> [Source records]:
● ● ● ● ● ● ●

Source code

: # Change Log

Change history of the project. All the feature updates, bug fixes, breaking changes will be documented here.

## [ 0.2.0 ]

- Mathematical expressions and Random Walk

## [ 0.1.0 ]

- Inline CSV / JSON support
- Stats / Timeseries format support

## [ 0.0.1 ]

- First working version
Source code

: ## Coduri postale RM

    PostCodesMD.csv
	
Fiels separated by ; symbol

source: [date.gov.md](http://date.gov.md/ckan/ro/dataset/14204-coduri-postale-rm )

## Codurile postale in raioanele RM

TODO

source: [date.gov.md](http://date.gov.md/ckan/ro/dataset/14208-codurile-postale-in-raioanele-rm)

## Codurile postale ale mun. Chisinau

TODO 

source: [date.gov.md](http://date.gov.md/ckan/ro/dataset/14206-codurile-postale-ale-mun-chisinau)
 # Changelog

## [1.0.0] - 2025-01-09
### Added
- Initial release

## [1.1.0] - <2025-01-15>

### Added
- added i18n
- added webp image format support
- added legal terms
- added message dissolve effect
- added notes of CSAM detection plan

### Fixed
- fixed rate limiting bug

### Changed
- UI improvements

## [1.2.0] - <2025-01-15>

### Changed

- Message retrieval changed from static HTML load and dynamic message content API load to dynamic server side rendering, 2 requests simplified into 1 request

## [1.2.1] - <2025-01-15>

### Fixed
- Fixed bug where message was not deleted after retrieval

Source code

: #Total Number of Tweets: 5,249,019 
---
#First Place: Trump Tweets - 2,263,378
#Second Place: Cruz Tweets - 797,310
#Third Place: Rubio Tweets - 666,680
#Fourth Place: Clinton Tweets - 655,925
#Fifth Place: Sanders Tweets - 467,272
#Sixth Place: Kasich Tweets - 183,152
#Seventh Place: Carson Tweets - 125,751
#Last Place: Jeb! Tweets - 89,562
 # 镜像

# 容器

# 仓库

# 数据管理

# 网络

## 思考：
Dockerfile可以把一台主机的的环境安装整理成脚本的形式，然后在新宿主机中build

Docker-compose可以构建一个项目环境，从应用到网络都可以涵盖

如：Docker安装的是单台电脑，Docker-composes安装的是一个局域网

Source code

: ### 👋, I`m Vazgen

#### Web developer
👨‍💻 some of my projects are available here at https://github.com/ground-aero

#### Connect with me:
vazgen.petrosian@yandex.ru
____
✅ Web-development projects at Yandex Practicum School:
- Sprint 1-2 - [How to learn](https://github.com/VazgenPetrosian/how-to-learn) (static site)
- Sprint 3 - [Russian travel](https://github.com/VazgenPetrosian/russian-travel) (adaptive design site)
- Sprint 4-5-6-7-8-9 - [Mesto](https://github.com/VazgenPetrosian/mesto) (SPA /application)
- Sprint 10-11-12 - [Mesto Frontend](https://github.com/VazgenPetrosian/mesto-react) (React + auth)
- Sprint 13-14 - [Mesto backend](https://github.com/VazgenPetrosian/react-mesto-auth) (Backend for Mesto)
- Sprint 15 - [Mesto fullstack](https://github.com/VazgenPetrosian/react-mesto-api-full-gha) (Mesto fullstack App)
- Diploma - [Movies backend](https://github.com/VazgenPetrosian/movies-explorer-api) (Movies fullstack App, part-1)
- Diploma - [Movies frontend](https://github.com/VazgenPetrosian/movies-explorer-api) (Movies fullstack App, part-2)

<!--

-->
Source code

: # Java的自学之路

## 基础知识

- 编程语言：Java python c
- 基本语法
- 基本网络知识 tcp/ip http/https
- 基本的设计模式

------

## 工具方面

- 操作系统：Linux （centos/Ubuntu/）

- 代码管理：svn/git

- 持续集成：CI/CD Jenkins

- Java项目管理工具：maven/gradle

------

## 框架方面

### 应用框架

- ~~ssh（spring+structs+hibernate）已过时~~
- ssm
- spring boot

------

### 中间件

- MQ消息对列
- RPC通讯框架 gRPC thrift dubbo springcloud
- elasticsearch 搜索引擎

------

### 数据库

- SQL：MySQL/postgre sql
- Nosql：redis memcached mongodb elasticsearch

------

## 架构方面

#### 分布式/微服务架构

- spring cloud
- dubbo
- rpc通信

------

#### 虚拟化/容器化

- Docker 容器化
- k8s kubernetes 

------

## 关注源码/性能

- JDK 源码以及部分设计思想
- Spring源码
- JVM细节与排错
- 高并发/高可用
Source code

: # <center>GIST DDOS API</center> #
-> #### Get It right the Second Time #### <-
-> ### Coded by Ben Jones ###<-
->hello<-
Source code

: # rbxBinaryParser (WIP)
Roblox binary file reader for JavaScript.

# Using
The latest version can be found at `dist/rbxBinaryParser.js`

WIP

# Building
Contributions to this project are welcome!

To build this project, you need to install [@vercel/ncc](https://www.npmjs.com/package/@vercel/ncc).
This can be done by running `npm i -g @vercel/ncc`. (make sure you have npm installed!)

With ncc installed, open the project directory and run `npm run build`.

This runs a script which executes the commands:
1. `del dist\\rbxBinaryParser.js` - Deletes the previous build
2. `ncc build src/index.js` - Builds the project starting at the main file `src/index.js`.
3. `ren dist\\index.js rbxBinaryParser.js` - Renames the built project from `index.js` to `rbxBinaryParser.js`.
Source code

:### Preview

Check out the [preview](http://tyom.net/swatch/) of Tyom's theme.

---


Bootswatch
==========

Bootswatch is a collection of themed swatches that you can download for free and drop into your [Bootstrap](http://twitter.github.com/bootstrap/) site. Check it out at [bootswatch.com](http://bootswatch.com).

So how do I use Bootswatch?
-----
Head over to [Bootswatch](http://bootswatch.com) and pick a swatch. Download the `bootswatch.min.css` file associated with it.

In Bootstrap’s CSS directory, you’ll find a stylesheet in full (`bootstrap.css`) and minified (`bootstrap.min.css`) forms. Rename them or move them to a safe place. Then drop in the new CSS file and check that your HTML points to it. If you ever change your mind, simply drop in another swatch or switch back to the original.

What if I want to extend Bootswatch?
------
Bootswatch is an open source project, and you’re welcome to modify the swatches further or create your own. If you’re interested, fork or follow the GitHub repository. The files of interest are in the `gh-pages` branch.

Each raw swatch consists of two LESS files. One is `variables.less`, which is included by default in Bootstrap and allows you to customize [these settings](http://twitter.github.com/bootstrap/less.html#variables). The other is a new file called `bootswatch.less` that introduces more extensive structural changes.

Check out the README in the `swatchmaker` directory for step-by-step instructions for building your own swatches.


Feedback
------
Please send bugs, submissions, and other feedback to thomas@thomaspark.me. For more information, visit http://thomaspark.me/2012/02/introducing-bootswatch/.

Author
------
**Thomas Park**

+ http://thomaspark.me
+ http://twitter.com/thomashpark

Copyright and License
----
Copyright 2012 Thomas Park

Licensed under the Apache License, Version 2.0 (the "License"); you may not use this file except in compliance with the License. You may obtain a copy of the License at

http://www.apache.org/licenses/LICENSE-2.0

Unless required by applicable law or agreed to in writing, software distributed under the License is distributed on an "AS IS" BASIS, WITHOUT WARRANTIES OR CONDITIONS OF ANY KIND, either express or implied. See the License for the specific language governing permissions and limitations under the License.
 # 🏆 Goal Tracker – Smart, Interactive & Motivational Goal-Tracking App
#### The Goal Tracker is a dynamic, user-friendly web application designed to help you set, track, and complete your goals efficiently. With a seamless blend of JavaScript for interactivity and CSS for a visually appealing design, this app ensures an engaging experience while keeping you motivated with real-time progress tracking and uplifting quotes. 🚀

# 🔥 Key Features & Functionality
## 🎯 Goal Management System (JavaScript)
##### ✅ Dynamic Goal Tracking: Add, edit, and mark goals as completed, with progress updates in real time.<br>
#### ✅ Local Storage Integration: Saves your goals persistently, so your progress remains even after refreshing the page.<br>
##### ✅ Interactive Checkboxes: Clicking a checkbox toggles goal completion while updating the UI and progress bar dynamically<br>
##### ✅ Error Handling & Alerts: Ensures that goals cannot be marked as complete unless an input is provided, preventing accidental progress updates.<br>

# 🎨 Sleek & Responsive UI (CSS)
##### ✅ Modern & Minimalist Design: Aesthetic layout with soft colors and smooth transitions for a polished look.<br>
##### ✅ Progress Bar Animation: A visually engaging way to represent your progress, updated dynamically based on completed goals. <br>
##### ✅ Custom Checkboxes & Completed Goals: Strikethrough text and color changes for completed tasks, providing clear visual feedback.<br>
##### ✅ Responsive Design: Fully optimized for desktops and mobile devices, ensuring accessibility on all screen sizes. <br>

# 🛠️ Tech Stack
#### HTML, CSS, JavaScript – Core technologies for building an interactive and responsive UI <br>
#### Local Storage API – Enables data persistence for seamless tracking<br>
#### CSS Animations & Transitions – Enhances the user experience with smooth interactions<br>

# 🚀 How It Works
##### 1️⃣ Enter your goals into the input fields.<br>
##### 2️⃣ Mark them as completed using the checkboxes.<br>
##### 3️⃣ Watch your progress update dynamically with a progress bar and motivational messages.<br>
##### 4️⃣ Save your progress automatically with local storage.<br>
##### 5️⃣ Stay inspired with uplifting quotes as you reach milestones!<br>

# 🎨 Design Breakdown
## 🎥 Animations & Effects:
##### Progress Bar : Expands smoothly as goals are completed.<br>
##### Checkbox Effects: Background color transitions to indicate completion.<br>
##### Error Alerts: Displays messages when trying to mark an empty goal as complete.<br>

● ● ● ● ● ● ●

> [Exercise details]:
Lines above that have "dubbo": copy each of them.

> [Answer for this exercise]:
- RPC通讯框架 gRPC thrift dubbo springcloud
- dubbo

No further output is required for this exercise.